=== Begin Enclosure ===

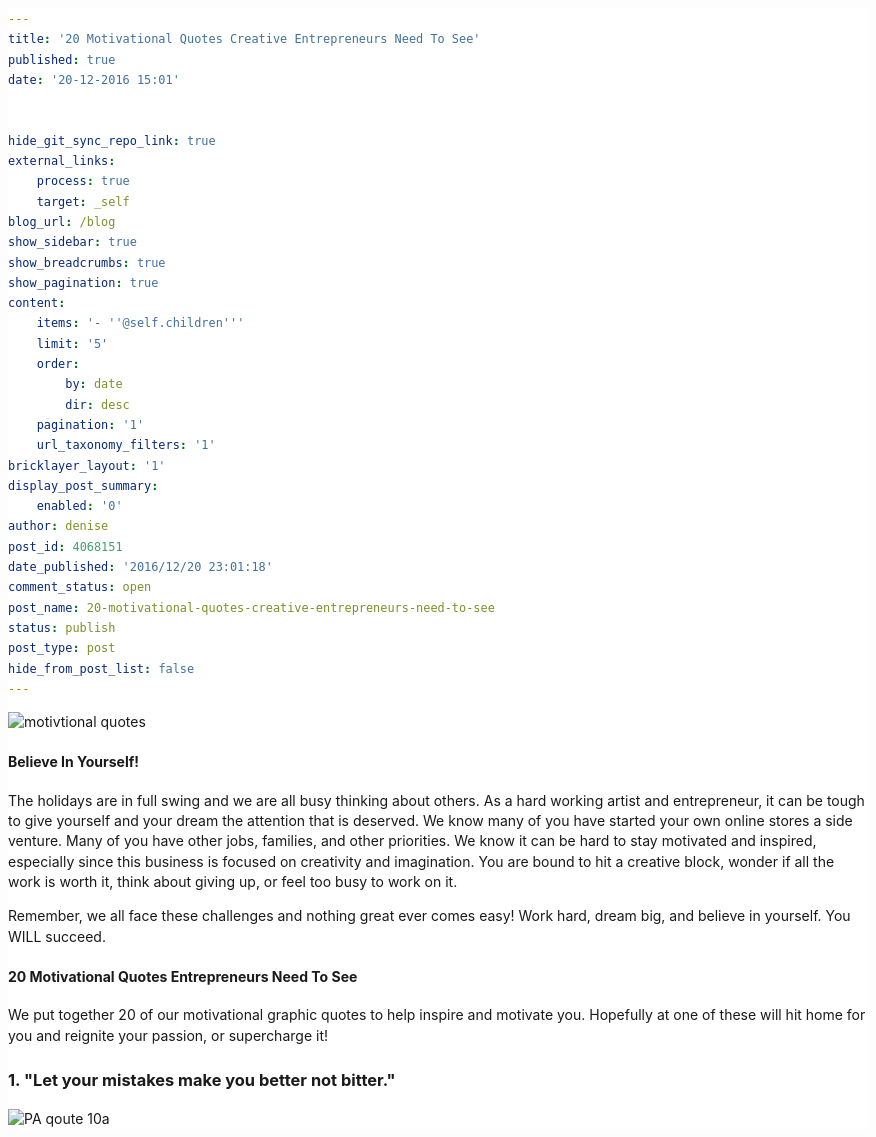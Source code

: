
 ```yaml
---
title: '20 Motivational Quotes Creative Entrepreneurs Need To See'
published: true
date: '20-12-2016 15:01'


hide_git_sync_repo_link: true
external_links:
    process: true
    target: _self
blog_url: /blog
show_sidebar: true
show_breadcrumbs: true
show_pagination: true
content:
    items: '- ''@self.children'''
    limit: '5'
    order:
        by: date
        dir: desc
    pagination: '1'
    url_taxonomy_filters: '1'
bricklayer_layout: '1'
display_post_summary:
    enabled: '0'
author: denise
post_id: 4068151
date_published: '2016/12/20 23:01:18'
comment_status: open
post_name: 20-motivational-quotes-creative-entrepreneurs-need-to-see
status: publish
post_type: post
hide_from_post_list: false
---
```


<img src="https://printaura.com/wp-content/uploads/2016/12/motivtional-quotes.jpg" alt="motivtional quotes" width="1920" height="1001" class="alignnone size-full wp-image-4072722" />

<h4>Believe In Yourself!</h4>
The holidays are in full swing and we are all busy thinking about others. As a hard working artist and entrepreneur, it can be tough to give yourself and your dream the attention that is deserved. We know many of you have started your own online stores a side venture. Many of you have other jobs, families, and other priorities. We know it can be hard to stay motivated and inspired, especially since this business is focused on creativity and imagination. You are bound to hit a creative block, wonder if all the work is worth it, think about giving up, or feel too busy to work on it.

Remember, we all face these challenges and nothing great ever comes easy! Work hard, dream big, and believe in yourself. You WILL succeed.
<h4>20 Motivational Quotes Entrepreneurs Need To See</h4>
We put together 20 of our motivational graphic quotes to help inspire and motivate you. Hopefully at one of these will hit home for you and reignite your passion, or supercharge it!
<h3>1. "Let your mistakes make you better not bitter."</h3>
<img class="alignnone size-full wp-image-4069239" src="https://printaura.com/wp-content/uploads/2016/12/PA-qoute-10a.jpg" alt="PA qoute 10a" width="960" height="640" />
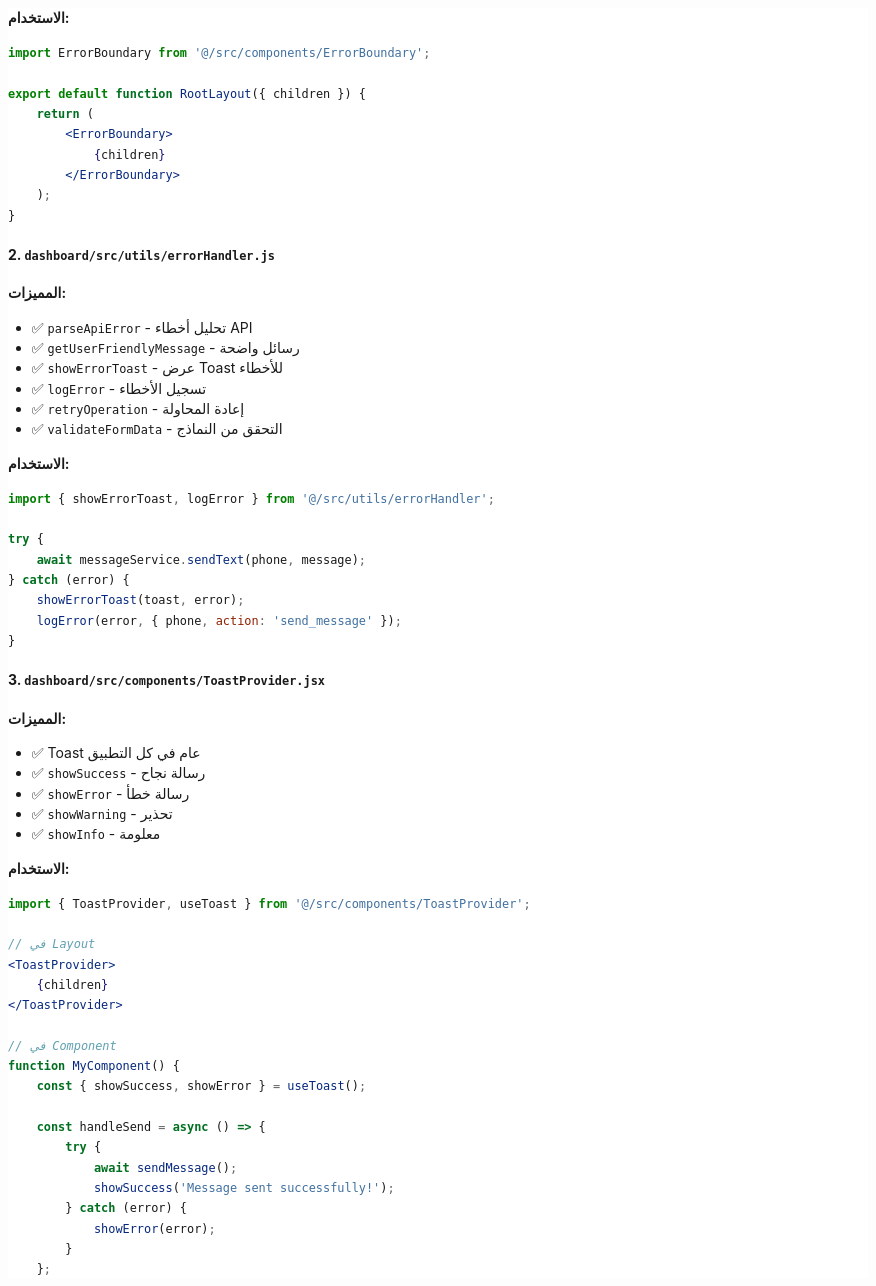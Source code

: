 **الاستخدام:**

```jsx
import ErrorBoundary from '@/src/components/ErrorBoundary';

export default function RootLayout({ children }) {
    return (
        <ErrorBoundary>
            {children}
        </ErrorBoundary>
    );
}
```

#### 2. `dashboard/src/utils/errorHandler.js`

**المميزات:**
- ✅ `parseApiError` - تحليل أخطاء API
- ✅ `getUserFriendlyMessage` - رسائل واضحة
- ✅ `showErrorToast` - عرض Toast للأخطاء
- ✅ `logError` - تسجيل الأخطاء
- ✅ `retryOperation` - إعادة المحاولة
- ✅ `validateFormData` - التحقق من النماذج

**الاستخدام:**

```javascript
import { showErrorToast, logError } from '@/src/utils/errorHandler';

try {
    await messageService.sendText(phone, message);
} catch (error) {
    showErrorToast(toast, error);
    logError(error, { phone, action: 'send_message' });
}
```

#### 3. `dashboard/src/components/ToastProvider.jsx`

**المميزات:**
- ✅ Toast عام في كل التطبيق
- ✅ `showSuccess` - رسالة نجاح
- ✅ `showError` - رسالة خطأ
- ✅ `showWarning` - تحذير
- ✅ `showInfo` - معلومة

**الاستخدام:**

```jsx
import { ToastProvider, useToast } from '@/src/components/ToastProvider';

// في Layout
<ToastProvider>
    {children}
</ToastProvider>

// في Component
function MyComponent() {
    const { showSuccess, showError } = useToast();
    
    const handleSend = async () => {
        try {
            await sendMessage();
            showSuccess('Message sent successfully!');
        } catch (error) {
            showError(error);
        }
    };
```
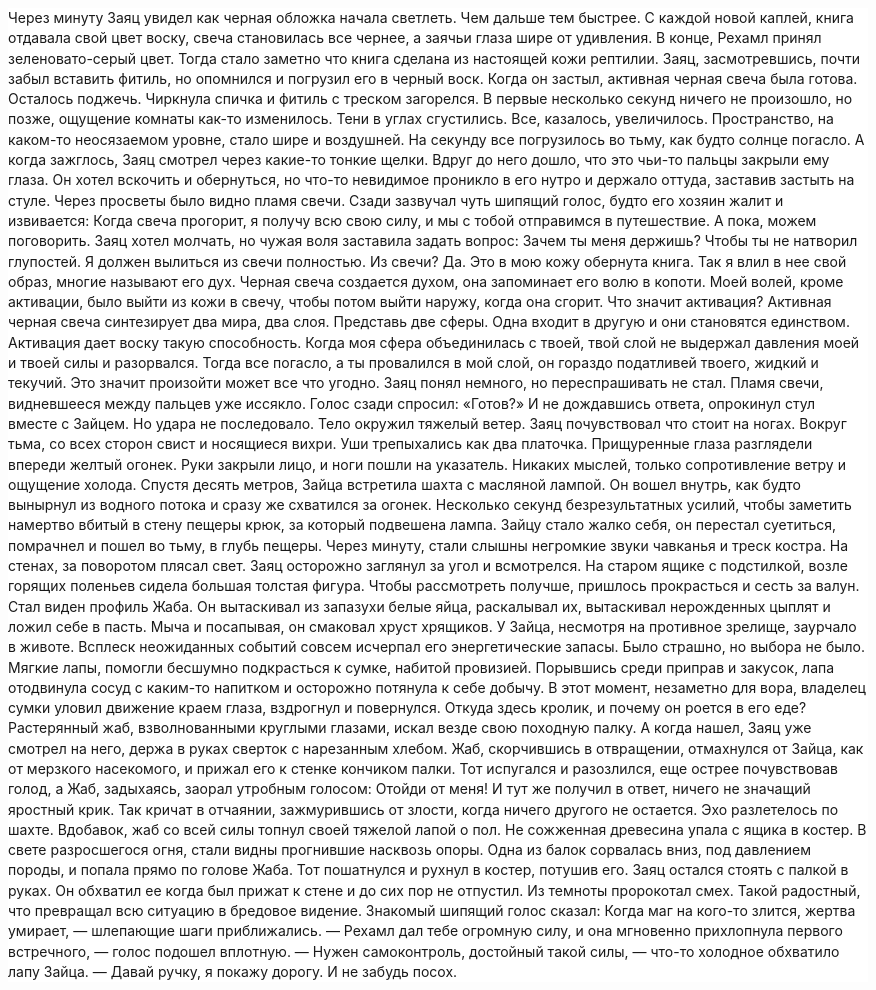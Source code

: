 Через минуту Заяц увидел как черная обложка начала светлеть. Чем дальше тем быстрее. С каждой новой каплей, книга отдавала свой цвет воску, свеча становилась все чернее, а заячьи глаза шире от удивления. В конце, Рехамл принял зеленовато-серый цвет. Тогда стало заметно что книга сделана из настоящей кожи рептилии. Заяц, засмотревшись, почти забыл вставить фитиль, но опомнился и погрузил его в черный воск. Когда он застыл, активная черная свеча была готова. Осталось поджечь.
Чиркнула спичка и фитиль с треском загорелся. В первые несколько секунд ничего не произошло, но позже, ощущение комнаты как-то изменилось. Тени в углах сгустились. Все, казалось, увеличилось. Пространство, на каком-то неосязаемом уровне, стало шире и воздушней. На секунду все погрузилось во тьму, как будто солнце погасло. А когда зажглось, Заяц смотрел через какие-то тонкие щелки. Вдруг до него дошло, что это чьи-то пальцы закрыли ему глаза. Он хотел вскочить и обернуться, но что-то невидимое проникло в его нутро и держало оттуда, заставив застыть на стуле. Через просветы было видно пламя свечи. Сзади зазвучал чуть шипящий голос, будто его хозяин жалит и извивается:
Когда свеча прогорит, я получу всю свою силу, и мы с тобой отправимся в путешествие. А пока, можем поговорить.
Заяц хотел молчать, но чужая воля заставила задать вопрос:
Зачем ты меня держишь?
Чтобы ты не натворил глупостей. Я должен вылиться из свечи полностью.
Из свечи?
Да. Это в мою кожу обернута книга. Так я влил в нее свой образ, многие называют его дух. Черная свеча создается духом, она запоминает его волю в копоти. Моей волей, кроме активации, было выйти из кожи в свечу, чтобы потом выйти наружу, когда она сгорит.
Что значит активация?
Активная черная свеча синтезирует два мира, два слоя. Представь две сферы. Одна входит в другую и они становятся единством. Активация дает воску такую способность. Когда моя сфера объединилась с твоей, твой слой не выдержал давления моей и твоей силы и разорвался. Тогда все погасло, а ты провалился в мой слой, он гораздо податливей твоего, жидкий и текучий. Это значит произойти может все что угодно. 
	Заяц понял немного, но переспрашивать не стал. Пламя свечи, видневшееся между пальцев уже иссякло. Голос сзади спросил: «Готов?» И не дождавшись ответа, опрокинул стул вместе с Зайцем. Но удара не последовало. Тело окружил тяжелый ветер. Заяц почувствовал что стоит на ногах. Вокруг тьма, со всех сторон свист и носящиеся вихри. Уши трепыхались как два платочка. Прищуренные глаза разглядели впереди желтый огонек. Руки закрыли лицо, и ноги пошли на указатель. Никаких мыслей, только сопротивление ветру и ощущение холода. 
Спустя десять метров, Зайца встретила шахта с масляной лампой. Он вошел внутрь, как будто вынырнул из водного потока и сразу же схватился за огонек. Несколько секунд безрезультатных усилий, чтобы заметить намертво вбитый в стену пещеры крюк, за который подвешена лампа. Зайцу стало жалко себя, он перестал суетиться, помрачнел и пошел во тьму, в глубь пещеры. Через минуту, стали слышны негромкие звуки чавканья и треск костра. На стенах, за поворотом плясал свет. Заяц осторожно заглянул за угол и всмотрелся. На старом ящике с подстилкой, возле горящих поленьев сидела большая толстая фигура. Чтобы рассмотреть получше, пришлось прокрасться и сесть за валун. Стал виден профиль Жаба. Он вытаскивал из запазухи белые яйца, раскалывал их, вытаскивал нерожденных цыплят и ложил себе в пасть. Мыча и посапывая, он смаковал хруст хрящиков.
У Зайца, несмотря на противное зрелище, заурчало в животе. Всплеск неожиданных событий совсем исчерпал его энергетические запасы. Было страшно, но выбора не было. Мягкие лапы, помогли бесшумно подкрасться к сумке, набитой провизией. Порывшись среди приправ и закусок, лапа отодвинула сосуд с каким-то напитком и осторожно потянула к себе добычу. В этот момент, незаметно для вора, владелец сумки уловил движение краем глаза, вздрогнул и повернулся. Откуда здесь кролик, и почему он роется в его еде? Растерянный жаб, взволнованными круглыми глазами, искал везде свою походную палку. А когда нашел, Заяц уже смотрел на него, держа в руках сверток с нарезанным хлебом. Жаб, скорчившись в отвращении, отмахнулся от Зайца, как от мерзкого насекомого, и прижал его к стенке кончиком палки. Тот испугался и разозлился, еще острее почувствовав голод, а Жаб, задыхаясь, заорал утробным голосом:
Отойди от меня!
И тут же получил в ответ, ничего не значащий яростный крик. Так кричат в отчаянии, зажмурившись от злости, когда ничего другого не остается. Эхо разлетелось по шахте. Вдобавок, жаб со всей силы топнул своей тяжелой лапой о пол. Не сожженная древесина упала с ящика в костер. В свете разросшегося огня, стали видны прогнившие насквозь опоры. Одна из балок сорвалась вниз, под давлением породы, и попала прямо по голове Жаба. Тот пошатнулся и рухнул в костер, потушив его.
Заяц остался стоять с палкой в руках. Он обхватил ее когда был прижат к стене и до сих пор не отпустил. Из темноты пророкотал смех. Такой радостный, что превращал всю ситуацию в бредовое видение. Знакомый шипящий голос сказал:
Когда маг на кого-то злится, жертва умирает, — шлепающие шаги приближались. — Рехамл дал тебе огромную силу, и она мгновенно прихлопнула первого встречного, — голос подошел вплотную. — Нужен самоконтроль, достойный такой силы, — что-то холодное обхватило лапу Зайца. — Давай ручку, я покажу дорогу. И не забудь посох.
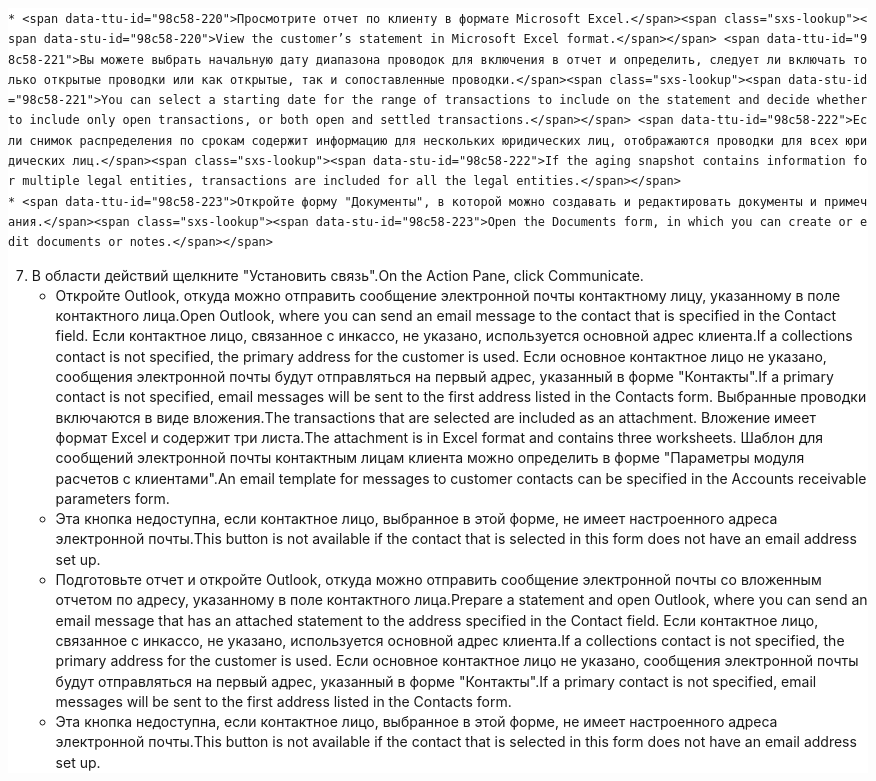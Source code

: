     * <span data-ttu-id="98c58-220">Просмотрите отчет по клиенту в формате Microsoft Excel.</span><span class="sxs-lookup"><span data-stu-id="98c58-220">View the customer’s statement in Microsoft Excel format.</span></span> <span data-ttu-id="98c58-221">Вы можете выбрать начальную дату диапазона проводок для включения в отчет и определить, следует ли включать только открытые проводки или как открытые, так и сопоставленные проводки.</span><span class="sxs-lookup"><span data-stu-id="98c58-221">You can select a starting date for the range of transactions to include on the statement and decide whether to include only open transactions, or both open and settled transactions.</span></span> <span data-ttu-id="98c58-222">Если снимок распределения по срокам содержит информацию для нескольких юридических лиц, отображаются проводки для всех юридических лиц.</span><span class="sxs-lookup"><span data-stu-id="98c58-222">If the aging snapshot contains information for multiple legal entities, transactions are included for all the legal entities.</span></span>  
    * <span data-ttu-id="98c58-223">Откройте форму "Документы", в которой можно создавать и редактировать документы и примечания.</span><span class="sxs-lookup"><span data-stu-id="98c58-223">Open the Documents form, in which you can create or edit documents or notes.</span></span>  
7. <span data-ttu-id="98c58-224">В области действий щелкните "Установить связь".</span><span class="sxs-lookup"><span data-stu-id="98c58-224">On the Action Pane, click Communicate.</span></span>
    * <span data-ttu-id="98c58-225">Откройте Outlook, откуда можно отправить сообщение электронной почты контактному лицу, указанному в поле контактного лица.</span><span class="sxs-lookup"><span data-stu-id="98c58-225">Open Outlook, where you can send an email message to the contact that is specified in the Contact field.</span></span> <span data-ttu-id="98c58-226">Если контактное лицо, связанное с инкассо, не указано, используется основной адрес клиента.</span><span class="sxs-lookup"><span data-stu-id="98c58-226">If a collections contact is not specified, the primary address for the customer is used.</span></span> <span data-ttu-id="98c58-227">Если основное контактное лицо не указано, сообщения электронной почты будут отправляться на первый адрес, указанный в форме "Контакты".</span><span class="sxs-lookup"><span data-stu-id="98c58-227">If a primary contact is not specified, email messages will be sent to the first address listed in the Contacts form.</span></span> <span data-ttu-id="98c58-228">Выбранные проводки включаются в виде вложения.</span><span class="sxs-lookup"><span data-stu-id="98c58-228">The transactions that are selected are included as an attachment.</span></span> <span data-ttu-id="98c58-229">Вложение имеет формат Excel и содержит три листа.</span><span class="sxs-lookup"><span data-stu-id="98c58-229">The attachment is in Excel format and contains three worksheets.</span></span> <span data-ttu-id="98c58-230">Шаблон для сообщений электронной почты контактным лицам клиента можно определить в форме "Параметры модуля расчетов с клиентами".</span><span class="sxs-lookup"><span data-stu-id="98c58-230">An email template for messages to customer contacts can be specified in the Accounts receivable parameters form.</span></span>  
    * <span data-ttu-id="98c58-231">Эта кнопка недоступна, если контактное лицо, выбранное в этой форме, не имеет настроенного адреса электронной почты.</span><span class="sxs-lookup"><span data-stu-id="98c58-231">This button is not available if the contact that is selected in this form does not have an email address set up.</span></span>  
    * <span data-ttu-id="98c58-232">Подготовьте отчет и откройте Outlook, откуда можно отправить сообщение электронной почты со вложенным отчетом по адресу, указанному в поле контактного лица.</span><span class="sxs-lookup"><span data-stu-id="98c58-232">Prepare a statement and open Outlook, where you can send an email message that has an attached statement to the address specified in the Contact field.</span></span> <span data-ttu-id="98c58-233">Если контактное лицо, связанное с инкассо, не указано, используется основной адрес клиента.</span><span class="sxs-lookup"><span data-stu-id="98c58-233">If a collections contact is not specified, the primary address for the customer is used.</span></span> <span data-ttu-id="98c58-234">Если основное контактное лицо не указано, сообщения электронной почты будут отправляться на первый адрес, указанный в форме "Контакты".</span><span class="sxs-lookup"><span data-stu-id="98c58-234">If a primary contact is not specified, email messages will be sent to the first address listed in the Contacts form.</span></span>  
    * <span data-ttu-id="98c58-235">Эта кнопка недоступна, если контактное лицо, выбранное в этой форме, не имеет настроенного адреса электронной почты.</span><span class="sxs-lookup"><span data-stu-id="98c58-235">This button is not available if the contact that is selected in this form does not have an email address set up.</span></span>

=== End Enclosure ===

(Exercise brief) Where a line above includes "showErrorToast", copy that line.

(Exercise response)
- ✅ `showErrorToast` - عرض Toast للأخطاء
import { showErrorToast, logError } from '@/src/utils/errorHandler';
    showErrorToast(toast, error);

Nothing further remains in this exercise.